I have to stop thinking about it, her, now. If you heat an individual serving (two) of Rich’s frozen glazed donuts for between twenty-nine and forty-two seconds they’ll be as hot and fresh as fresh. We had this little bitch dog in the desert, this black-and-white mutt that found us, just wandered into camp out of nowhere. We fed it chunks of dehydrated pork patty and whatever from our MREs, and someone named it Sheeba, that name my god I hated that name. Growing up I’d never been allowed to have a dog, so I gave it every leftover from my meal packet, gum and salt and powdered cream and everything, and it began to sleep under my cot every night, and I’d dangle my hand down there on her ribs for as long as I could stay awake, and. . And you’d pat it, her, Sheeba, and puffs of dust would fly from her fur it was so funny so dirty, and once she was outside the compound berm, out there in the sand, pawing at a beetle, springing back from a tiny bug or something, crouching on her front paws and growling at it like she was a puppy, and a few of us laughed and then went in the tent and some guys from the motor pool took bets and shot it. Her. It depends on how frozen the donuts are. You can tell they are ready when they are spongy but not hard as the tines of your fork test them. Then: stop. Any longer in the microwave and the dough seizes up, and the glaze will coagulate. I know this.

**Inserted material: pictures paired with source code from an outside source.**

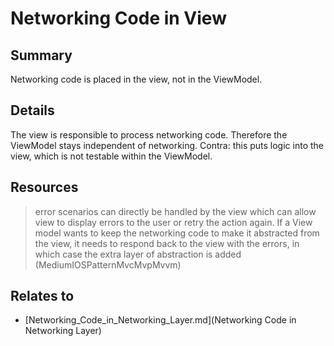 # Networking Code in View

## Summary
Networking code is placed in the view, not in the ViewModel.

## Details
The view is responsible to process networking code. Therefore the ViewModel stays independent of networking.
Contra: this puts logic into the view, which is not testable within the ViewModel.

## Resources
> error scenarios can directly be handled by the view which can allow view to display errors to the user or retry the action again. If a View model wants to keep the networking code to make it abstracted from the view, it needs to respond back to the view with the errors, in which case the extra layer of abstraction is added (MediumIOSPatternMvcMvpMvvm)


## Relates to

* [Networking_Code_in_Networking_Layer.md](Networking Code in Networking Layer)
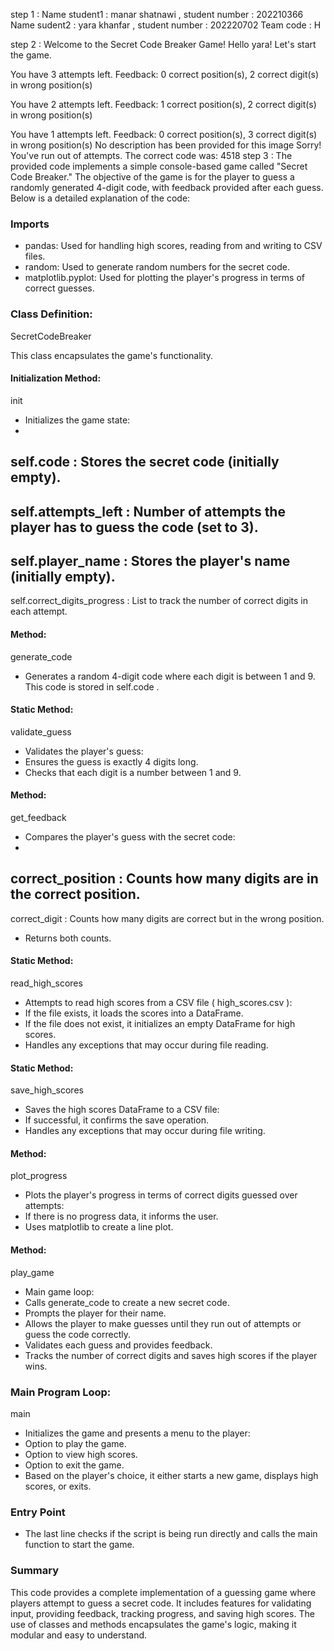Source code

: step 1 : 
Name student1 : manar shatnawi , student number : 202210366
Name sudent2 : yara khanfar , student number : 202220702
Team code : H                                                                                                                           

step 2 : 
Welcome to the Secret Code Breaker Game!
Hello yara! Let's start the game.

You have 3 attempts left.
Feedback: 0 correct position(s), 2 correct digit(s) in wrong position(s)

You have 2 attempts left.
Feedback: 1 correct position(s), 2 correct digit(s) in wrong position(s)

You have 1 attempts left.
Feedback: 0 correct position(s), 3 correct digit(s) in wrong position(s)
No description has been provided for this image
Sorry! You've run out of attempts. The correct code was: 4518
step 3 : 
The provided code implements a simple console-based game called "Secret Code Breaker." The objective of the game is for the player to guess a randomly generated 4-digit code, with feedback provided after each guess. Below is a detailed explanation of the code:

### Imports
- pandas: Used for handling high scores, reading from and writing to CSV files.
- random: Used to generate random numbers for the secret code.
- matplotlib.pyplot: Used for plotting the player's progress in terms of correct guesses.

### Class Definition:
SecretCodeBreaker

This class encapsulates the game's functionality.

#### Initialization Method:
init

- Initializes the game state:
-
self.code
: Stores the secret code (initially empty).
-
self.attempts_left
: Number of attempts the player has to guess the code (set to 3).
-
self.player_name
: Stores the player's name (initially empty).
-
self.correct_digits_progress
: List to track the number of correct digits in each attempt.

#### Method:
generate_code

- Generates a random 4-digit code where each digit is between 1 and 9. This code is stored in
self.code
.

#### Static Method:
validate_guess

- Validates the player's guess:
- Ensures the guess is exactly 4 digits long.
- Checks that each digit is a number between 1 and 9.

#### Method:
get_feedback

- Compares the player's guess with the secret code:
-
correct_position
: Counts how many digits are in the correct position.
-
correct_digit
: Counts how many digits are correct but in the wrong position.
- Returns both counts.

#### Static Method:
read_high_scores

- Attempts to read high scores from a CSV file (
high_scores.csv
):
- If the file exists, it loads the scores into a DataFrame.
- If the file does not exist, it initializes an empty DataFrame for high scores.
- Handles any exceptions that may occur during file reading.

#### Static Method:
save_high_scores

- Saves the high scores DataFrame to a CSV file:
- If successful, it confirms the save operation.
- Handles any exceptions that may occur during file writing.

#### Method:
plot_progress

- Plots the player's progress in terms of correct digits guessed over attempts:
- If there is no progress data, it informs the user.
- Uses matplotlib to create a line plot.

#### Method:
play_game

- Main game loop:
- Calls
generate_code
to create a new secret code.
- Prompts the player for their name.
- Allows the player to make guesses until they run out of attempts or guess the code correctly.
- Validates each guess and provides feedback.
- Tracks the number of correct digits and saves high scores if the player wins.

### Main Program Loop:
main

- Initializes the game and presents a menu to the player:
- Option to play the game.
- Option to view high scores.
- Option to exit the game.
- Based on the player's choice, it either starts a new game, displays high scores, or exits.

### Entry Point
- The last line checks if the script is being run directly and calls the
main
function to start the game.

### Summary
This code provides a complete implementation of a guessing game where players attempt to guess a secret code. It includes features for validating input, providing feedback, tracking progress, and saving high scores. The use of classes and methods encapsulates the game's logic, making it modular and easy to understand.
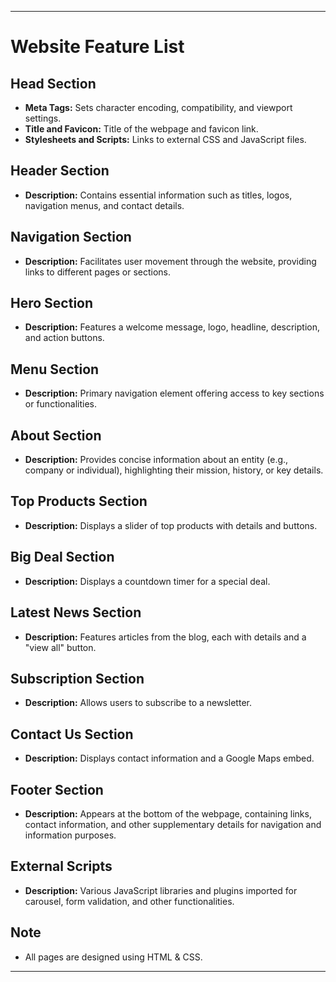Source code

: 

---

# Website Feature List

## Head Section
- **Meta Tags:** Sets character encoding, compatibility, and viewport settings.
- **Title and Favicon:** Title of the webpage and favicon link.
- **Stylesheets and Scripts:** Links to external CSS and JavaScript files.

## Header Section
- **Description:** Contains essential information such as titles, logos, navigation menus, and contact details.

## Navigation Section
- **Description:** Facilitates user movement through the website, providing links to different pages or sections.

## Hero Section
- **Description:** Features a welcome message, logo, headline, description, and action buttons.

## Menu Section
- **Description:** Primary navigation element offering access to key sections or functionalities.

## About Section
- **Description:** Provides concise information about an entity (e.g., company or individual), highlighting their mission, history, or key details.

## Top Products Section
- **Description:** Displays a slider of top products with details and buttons.

## Big Deal Section
- **Description:** Displays a countdown timer for a special deal.

## Latest News Section
- **Description:** Features articles from the blog, each with details and a "view all" button.

## Subscription Section
- **Description:** Allows users to subscribe to a newsletter.

## Contact Us Section
- **Description:** Displays contact information and a Google Maps embed.

## Footer Section
- **Description:** Appears at the bottom of the webpage, containing links, contact information, and other supplementary details for navigation and information purposes.

## External Scripts
- **Description:** Various JavaScript libraries and plugins imported for carousel, form validation, and other functionalities.

## Note
- All pages are designed using HTML & CSS.

---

SUPERVISOR’S teeth are actually only clean on the front. He uses those grocery-store whitening strips instead of going to the dentist. I want to tell him about his yellow side-teeth. Wanted to tell him today when he smiled and told me to remember — told me twice — that Annual Evaluations are upon us.

I was sitting on the floor next to the copier when he said this. I can’t bear it when the copier spool gets dry because of too much usage. It’s precarious, because you’d think you could just relubricate the plate glass with a wipe of oil, like greasing a cookie sheet. But you absolutely cannot put an abundance of copier oil on it, or it won’t feed right. Just a film, a light au jus. Unfortunately, if you’re out of copier oil and still have to bundle stapled and sorted sets of product logs for supervisors with white front teeth, you know that this will take your entire day: press the green button, get through (at best) one set, deal with the jam. Repeat repeat repeat. Empty Duplicator. Replace Last Two Originals In Document Feeder. Repeat repeat repeat. Close Document Feeder. Repeat. It kills you after about an hour or so. Finally, you just sit on the floor, dying over the fact that if you wait for the repairman to arrive and relubricate, your ass is over. Annual Evaluations are here.